◆ **RECORDS FOR THIS EXERCISE**
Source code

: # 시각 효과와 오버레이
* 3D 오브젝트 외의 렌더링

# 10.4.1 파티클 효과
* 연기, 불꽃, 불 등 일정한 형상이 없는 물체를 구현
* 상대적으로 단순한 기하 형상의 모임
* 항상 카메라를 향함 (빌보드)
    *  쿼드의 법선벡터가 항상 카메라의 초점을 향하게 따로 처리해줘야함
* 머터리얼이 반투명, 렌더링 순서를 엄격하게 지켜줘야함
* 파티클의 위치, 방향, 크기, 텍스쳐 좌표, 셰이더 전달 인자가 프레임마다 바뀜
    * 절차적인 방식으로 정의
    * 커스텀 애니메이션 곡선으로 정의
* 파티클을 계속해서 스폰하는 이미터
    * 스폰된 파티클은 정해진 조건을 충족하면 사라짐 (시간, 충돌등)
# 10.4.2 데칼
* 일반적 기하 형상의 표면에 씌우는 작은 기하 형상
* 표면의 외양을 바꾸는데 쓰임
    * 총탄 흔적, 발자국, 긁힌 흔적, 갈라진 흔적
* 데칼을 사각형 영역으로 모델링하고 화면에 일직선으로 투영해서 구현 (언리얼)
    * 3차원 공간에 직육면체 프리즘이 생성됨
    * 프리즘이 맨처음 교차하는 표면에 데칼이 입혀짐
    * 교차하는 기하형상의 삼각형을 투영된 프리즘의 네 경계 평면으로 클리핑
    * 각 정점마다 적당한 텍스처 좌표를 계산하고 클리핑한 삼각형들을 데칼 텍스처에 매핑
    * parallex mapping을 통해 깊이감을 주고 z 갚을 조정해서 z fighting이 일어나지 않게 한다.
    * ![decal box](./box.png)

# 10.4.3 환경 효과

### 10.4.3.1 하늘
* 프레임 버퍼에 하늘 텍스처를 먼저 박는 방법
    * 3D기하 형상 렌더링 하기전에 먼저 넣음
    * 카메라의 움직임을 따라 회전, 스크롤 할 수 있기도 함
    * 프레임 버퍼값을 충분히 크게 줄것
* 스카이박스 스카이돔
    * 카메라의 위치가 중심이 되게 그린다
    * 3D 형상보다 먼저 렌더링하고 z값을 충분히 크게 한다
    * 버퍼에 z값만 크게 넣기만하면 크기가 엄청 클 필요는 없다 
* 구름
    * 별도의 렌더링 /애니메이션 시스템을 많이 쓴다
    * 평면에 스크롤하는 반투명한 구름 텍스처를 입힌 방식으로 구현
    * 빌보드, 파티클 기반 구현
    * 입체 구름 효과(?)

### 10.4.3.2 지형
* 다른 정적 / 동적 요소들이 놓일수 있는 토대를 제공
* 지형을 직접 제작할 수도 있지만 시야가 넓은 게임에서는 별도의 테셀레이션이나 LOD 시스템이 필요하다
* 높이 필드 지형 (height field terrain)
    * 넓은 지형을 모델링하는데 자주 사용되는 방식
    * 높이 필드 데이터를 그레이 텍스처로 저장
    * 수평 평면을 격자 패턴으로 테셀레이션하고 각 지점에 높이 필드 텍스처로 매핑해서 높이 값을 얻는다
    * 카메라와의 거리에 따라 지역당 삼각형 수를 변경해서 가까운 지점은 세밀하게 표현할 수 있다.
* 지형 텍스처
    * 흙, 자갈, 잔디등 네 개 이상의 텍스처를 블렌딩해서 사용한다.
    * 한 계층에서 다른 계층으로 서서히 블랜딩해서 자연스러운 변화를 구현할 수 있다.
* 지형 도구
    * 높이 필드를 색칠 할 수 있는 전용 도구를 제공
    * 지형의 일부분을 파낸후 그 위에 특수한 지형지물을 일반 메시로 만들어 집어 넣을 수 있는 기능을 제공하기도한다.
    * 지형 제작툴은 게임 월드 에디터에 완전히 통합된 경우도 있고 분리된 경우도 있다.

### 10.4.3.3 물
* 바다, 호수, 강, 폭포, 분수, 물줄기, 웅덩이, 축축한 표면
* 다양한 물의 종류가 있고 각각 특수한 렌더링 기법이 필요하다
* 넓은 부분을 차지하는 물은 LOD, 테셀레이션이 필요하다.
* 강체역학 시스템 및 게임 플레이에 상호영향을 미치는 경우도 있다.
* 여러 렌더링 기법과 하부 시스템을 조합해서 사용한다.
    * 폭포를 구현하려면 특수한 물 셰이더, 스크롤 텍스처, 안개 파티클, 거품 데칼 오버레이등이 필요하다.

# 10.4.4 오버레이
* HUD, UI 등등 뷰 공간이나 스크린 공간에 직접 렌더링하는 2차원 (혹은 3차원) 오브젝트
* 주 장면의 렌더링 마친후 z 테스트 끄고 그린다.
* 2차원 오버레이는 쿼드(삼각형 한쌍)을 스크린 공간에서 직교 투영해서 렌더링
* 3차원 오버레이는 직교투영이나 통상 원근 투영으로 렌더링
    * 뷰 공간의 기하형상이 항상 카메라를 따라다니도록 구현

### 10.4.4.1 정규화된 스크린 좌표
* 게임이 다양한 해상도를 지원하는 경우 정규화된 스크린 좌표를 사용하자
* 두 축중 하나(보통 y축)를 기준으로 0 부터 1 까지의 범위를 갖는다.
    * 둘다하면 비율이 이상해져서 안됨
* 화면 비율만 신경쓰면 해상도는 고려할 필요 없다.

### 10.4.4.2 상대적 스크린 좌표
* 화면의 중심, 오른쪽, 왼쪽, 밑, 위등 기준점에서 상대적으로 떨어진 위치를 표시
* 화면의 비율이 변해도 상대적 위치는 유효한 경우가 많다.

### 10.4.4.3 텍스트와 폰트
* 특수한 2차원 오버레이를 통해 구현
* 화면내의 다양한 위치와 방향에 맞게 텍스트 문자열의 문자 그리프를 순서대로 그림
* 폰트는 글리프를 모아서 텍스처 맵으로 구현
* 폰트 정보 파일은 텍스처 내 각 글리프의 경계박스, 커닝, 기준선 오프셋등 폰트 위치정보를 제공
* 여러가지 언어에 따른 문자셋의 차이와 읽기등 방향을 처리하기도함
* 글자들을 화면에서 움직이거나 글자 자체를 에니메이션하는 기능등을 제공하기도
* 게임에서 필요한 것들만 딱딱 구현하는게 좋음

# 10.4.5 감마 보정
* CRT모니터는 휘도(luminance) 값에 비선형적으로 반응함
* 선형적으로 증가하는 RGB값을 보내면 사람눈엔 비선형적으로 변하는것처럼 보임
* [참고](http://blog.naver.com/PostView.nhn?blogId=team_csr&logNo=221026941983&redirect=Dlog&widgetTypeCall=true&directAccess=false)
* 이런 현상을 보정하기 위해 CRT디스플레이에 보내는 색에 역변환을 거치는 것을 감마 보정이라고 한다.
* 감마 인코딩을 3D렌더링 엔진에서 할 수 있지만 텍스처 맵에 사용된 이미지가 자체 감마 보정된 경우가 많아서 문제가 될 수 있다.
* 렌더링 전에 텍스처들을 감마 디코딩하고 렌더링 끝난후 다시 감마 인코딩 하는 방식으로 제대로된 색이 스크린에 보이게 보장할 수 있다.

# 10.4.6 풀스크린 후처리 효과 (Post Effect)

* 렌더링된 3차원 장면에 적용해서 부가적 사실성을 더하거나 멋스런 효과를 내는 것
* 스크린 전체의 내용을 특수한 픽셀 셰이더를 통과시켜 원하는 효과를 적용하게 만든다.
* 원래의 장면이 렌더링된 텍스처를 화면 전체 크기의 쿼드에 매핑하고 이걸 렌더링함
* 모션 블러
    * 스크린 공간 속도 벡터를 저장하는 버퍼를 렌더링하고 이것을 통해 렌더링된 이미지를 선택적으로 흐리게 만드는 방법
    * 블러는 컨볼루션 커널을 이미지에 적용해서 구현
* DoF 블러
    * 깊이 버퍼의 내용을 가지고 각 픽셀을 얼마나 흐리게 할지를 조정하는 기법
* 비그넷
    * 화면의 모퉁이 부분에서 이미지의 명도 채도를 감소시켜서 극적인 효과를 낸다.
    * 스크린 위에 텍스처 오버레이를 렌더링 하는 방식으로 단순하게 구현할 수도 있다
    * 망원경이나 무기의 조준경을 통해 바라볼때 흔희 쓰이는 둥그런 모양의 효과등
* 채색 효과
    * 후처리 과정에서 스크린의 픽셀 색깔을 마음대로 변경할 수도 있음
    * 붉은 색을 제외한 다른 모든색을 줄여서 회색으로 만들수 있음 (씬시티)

◆ **TASK**
Using the records above, repeat exactly the lines from the first one through the line with "그레이 텍스처로 저장".

◆ **WORKED SOLUTION**
Source code

: # 시각 효과와 오버레이
* 3D 오브젝트 외의 렌더링

# 10.4.1 파티클 효과
* 연기, 불꽃, 불 등 일정한 형상이 없는 물체를 구현
* 상대적으로 단순한 기하 형상의 모임
* 항상 카메라를 향함 (빌보드)
    *  쿼드의 법선벡터가 항상 카메라의 초점을 향하게 따로 처리해줘야함
* 머터리얼이 반투명, 렌더링 순서를 엄격하게 지켜줘야함
* 파티클의 위치, 방향, 크기, 텍스쳐 좌표, 셰이더 전달 인자가 프레임마다 바뀜
    * 절차적인 방식으로 정의
    * 커스텀 애니메이션 곡선으로 정의
* 파티클을 계속해서 스폰하는 이미터
    * 스폰된 파티클은 정해진 조건을 충족하면 사라짐 (시간, 충돌등)
# 10.4.2 데칼
* 일반적 기하 형상의 표면에 씌우는 작은 기하 형상
* 표면의 외양을 바꾸는데 쓰임
    * 총탄 흔적, 발자국, 긁힌 흔적, 갈라진 흔적
* 데칼을 사각형 영역으로 모델링하고 화면에 일직선으로 투영해서 구현 (언리얼)
    * 3차원 공간에 직육면체 프리즘이 생성됨
    * 프리즘이 맨처음 교차하는 표면에 데칼이 입혀짐
    * 교차하는 기하형상의 삼각형을 투영된 프리즘의 네 경계 평면으로 클리핑
    * 각 정점마다 적당한 텍스처 좌표를 계산하고 클리핑한 삼각형들을 데칼 텍스처에 매핑
    * parallex mapping을 통해 깊이감을 주고 z 갚을 조정해서 z fighting이 일어나지 않게 한다.
    * ![decal box](./box.png)

# 10.4.3 환경 효과

### 10.4.3.1 하늘
* 프레임 버퍼에 하늘 텍스처를 먼저 박는 방법
    * 3D기하 형상 렌더링 하기전에 먼저 넣음
    * 카메라의 움직임을 따라 회전, 스크롤 할 수 있기도 함
    * 프레임 버퍼값을 충분히 크게 줄것
* 스카이박스 스카이돔
    * 카메라의 위치가 중심이 되게 그린다
    * 3D 형상보다 먼저 렌더링하고 z값을 충분히 크게 한다
    * 버퍼에 z값만 크게 넣기만하면 크기가 엄청 클 필요는 없다 
* 구름
    * 별도의 렌더링 /애니메이션 시스템을 많이 쓴다
    * 평면에 스크롤하는 반투명한 구름 텍스처를 입힌 방식으로 구현
    * 빌보드, 파티클 기반 구현
    * 입체 구름 효과(?)

### 10.4.3.2 지형
* 다른 정적 / 동적 요소들이 놓일수 있는 토대를 제공
* 지형을 직접 제작할 수도 있지만 시야가 넓은 게임에서는 별도의 테셀레이션이나 LOD 시스템이 필요하다
* 높이 필드 지형 (height field terrain)
    * 넓은 지형을 모델링하는데 자주 사용되는 방식
    * 높이 필드 데이터를 그레이 텍스처로 저장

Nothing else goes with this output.